Farmers kill rare wolves to protect livestock

Update: December, 02/2013 - 08:50

An Asiatic wild dog, named in the Viet Nam Red Book as a species needed to be preserved to avoid extinction. Photo Courtesy www.wara.org

SON LA (VNS) — A 40-strong pack of wolves thought to be endangered Asiatic wild dogs (Cuon alpines) have come under attack from farmers in northern mountainous Son La Province's Muong Lan Commune trying to protect their livestock.

Giang No Ly, a resident in the commune's Pa Kach Village, said the wolves were usually seen in the commune during the rainy season, often between April and October, hunting the villagers' cows and buffaloes for food.

Due to the wolves, he'd lost four buffaloes and so many pigs he'd lost count, Ly said.

"It's a miserable situation as cows and buffaloes are treasures to us", another villager, Ly Thi Mai, said.

"We raise these animals for two years and then one day they suddenly disappear," she added.

"Is it any surprise we want to kill all the wolves?" she said.

Pa Kach Village is one of the poorest villages in Muong Lan Commune with 36 households mostly comprising of H'Mong ethnic people, said Giang Se Tua, head of the village.

On average, each household loses two or three animals each year, he said.

According to Ly, the wolves appearing in the commune were believed to be 90 cm in length, with tails of up to 30cm and weighing 30-40kg.

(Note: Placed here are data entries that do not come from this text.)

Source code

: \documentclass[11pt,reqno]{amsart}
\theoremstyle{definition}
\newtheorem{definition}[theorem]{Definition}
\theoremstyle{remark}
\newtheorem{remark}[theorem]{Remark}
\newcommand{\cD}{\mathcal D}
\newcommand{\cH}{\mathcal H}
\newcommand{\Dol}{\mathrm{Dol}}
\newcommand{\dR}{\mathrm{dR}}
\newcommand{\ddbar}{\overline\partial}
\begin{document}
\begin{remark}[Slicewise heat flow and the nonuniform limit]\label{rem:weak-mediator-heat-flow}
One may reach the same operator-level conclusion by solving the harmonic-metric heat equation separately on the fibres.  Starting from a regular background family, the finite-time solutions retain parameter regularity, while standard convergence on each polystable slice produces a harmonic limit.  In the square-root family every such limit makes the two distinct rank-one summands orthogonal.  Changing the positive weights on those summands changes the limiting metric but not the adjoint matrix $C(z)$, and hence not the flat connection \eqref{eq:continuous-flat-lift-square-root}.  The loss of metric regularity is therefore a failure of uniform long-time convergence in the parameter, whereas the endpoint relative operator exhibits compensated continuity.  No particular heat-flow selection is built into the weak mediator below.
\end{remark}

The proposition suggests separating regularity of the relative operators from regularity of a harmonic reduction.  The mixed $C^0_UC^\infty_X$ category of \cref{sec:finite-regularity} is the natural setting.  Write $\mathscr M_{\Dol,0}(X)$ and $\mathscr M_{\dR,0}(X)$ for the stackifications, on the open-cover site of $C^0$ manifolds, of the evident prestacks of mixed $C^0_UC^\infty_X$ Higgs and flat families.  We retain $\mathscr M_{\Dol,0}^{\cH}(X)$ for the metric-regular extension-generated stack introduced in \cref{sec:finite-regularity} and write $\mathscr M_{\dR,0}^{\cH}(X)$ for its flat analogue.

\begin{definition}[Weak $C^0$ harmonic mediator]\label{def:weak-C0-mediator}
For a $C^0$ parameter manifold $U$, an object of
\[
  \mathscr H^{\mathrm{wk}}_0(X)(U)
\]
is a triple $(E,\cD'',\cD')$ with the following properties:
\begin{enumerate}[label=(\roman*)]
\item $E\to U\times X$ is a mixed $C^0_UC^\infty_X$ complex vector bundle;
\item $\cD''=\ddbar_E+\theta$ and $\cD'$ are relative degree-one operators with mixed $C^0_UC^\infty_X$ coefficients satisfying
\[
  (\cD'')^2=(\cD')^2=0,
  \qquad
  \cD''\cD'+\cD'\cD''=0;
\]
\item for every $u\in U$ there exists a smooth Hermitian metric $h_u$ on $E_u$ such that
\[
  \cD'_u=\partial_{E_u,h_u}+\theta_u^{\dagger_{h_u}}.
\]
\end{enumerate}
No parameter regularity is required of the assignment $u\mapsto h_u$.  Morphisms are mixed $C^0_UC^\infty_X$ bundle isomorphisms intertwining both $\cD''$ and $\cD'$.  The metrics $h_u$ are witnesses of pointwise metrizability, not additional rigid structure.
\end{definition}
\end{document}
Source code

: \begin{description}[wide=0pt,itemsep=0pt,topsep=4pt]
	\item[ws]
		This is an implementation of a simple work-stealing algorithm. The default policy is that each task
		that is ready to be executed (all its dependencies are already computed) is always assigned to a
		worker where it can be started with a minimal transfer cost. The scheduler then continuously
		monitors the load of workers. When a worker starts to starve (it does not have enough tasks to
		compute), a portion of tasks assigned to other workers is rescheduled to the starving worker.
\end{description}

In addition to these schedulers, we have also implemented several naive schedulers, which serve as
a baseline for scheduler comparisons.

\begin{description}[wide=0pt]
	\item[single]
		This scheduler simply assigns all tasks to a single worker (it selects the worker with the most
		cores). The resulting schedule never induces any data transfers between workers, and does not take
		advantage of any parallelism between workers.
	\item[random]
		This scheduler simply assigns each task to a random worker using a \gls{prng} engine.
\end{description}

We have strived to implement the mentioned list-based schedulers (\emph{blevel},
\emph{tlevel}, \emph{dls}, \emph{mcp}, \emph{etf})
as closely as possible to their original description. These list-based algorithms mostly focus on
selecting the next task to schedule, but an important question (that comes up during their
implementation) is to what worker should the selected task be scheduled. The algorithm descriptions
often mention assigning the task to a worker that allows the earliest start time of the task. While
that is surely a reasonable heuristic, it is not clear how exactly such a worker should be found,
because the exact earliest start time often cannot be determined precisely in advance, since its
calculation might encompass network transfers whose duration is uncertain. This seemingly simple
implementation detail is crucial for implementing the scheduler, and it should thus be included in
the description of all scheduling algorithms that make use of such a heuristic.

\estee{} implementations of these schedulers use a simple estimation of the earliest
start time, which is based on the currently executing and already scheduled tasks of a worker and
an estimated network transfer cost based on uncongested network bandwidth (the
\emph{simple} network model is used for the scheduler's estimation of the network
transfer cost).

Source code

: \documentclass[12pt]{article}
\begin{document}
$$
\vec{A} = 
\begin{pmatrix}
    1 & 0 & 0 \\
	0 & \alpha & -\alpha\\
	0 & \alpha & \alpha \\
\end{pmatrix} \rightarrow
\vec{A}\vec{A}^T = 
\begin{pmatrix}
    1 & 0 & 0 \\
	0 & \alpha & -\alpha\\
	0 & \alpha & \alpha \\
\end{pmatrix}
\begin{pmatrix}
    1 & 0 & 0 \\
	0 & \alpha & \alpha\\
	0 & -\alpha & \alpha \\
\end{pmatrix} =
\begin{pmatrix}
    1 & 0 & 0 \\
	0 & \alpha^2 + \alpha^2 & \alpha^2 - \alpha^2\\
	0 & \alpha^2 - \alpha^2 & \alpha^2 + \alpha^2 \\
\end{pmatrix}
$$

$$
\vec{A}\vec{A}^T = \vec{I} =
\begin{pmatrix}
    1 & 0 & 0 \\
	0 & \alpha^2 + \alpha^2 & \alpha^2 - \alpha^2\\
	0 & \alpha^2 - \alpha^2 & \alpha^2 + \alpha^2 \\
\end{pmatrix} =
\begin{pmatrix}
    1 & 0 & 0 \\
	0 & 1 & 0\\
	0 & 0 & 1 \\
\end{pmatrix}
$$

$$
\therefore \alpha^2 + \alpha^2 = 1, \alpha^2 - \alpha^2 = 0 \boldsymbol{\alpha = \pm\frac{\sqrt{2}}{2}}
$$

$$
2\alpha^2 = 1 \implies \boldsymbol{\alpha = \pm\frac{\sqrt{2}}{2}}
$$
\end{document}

The fur on their backs and sides was reddish brown, with white or lightly coloured underbellies, Ly added.

Ly said all local residents knew that killing the wolves was a violation of regulations on protecting wild animals, but they had to do this to protect their livestock.

In the meantime, the International Union for Conservation of Nature has listed the Asiatic wild dog as an endangered species. They are also named in the Viet Nam Red Book as a species needed to be preserved to avoid extinction.

Experts highly recommended authorised agencies and local authorities to issue a policy to protect both the Asiatic wild dog and local residents' livestock.

Giang Ba Tua, vice chairman of the commune's People's Committee said that in the short term, the committee had told local residents to keep a careful eye on their livestock and to refrain from attacking the wolves.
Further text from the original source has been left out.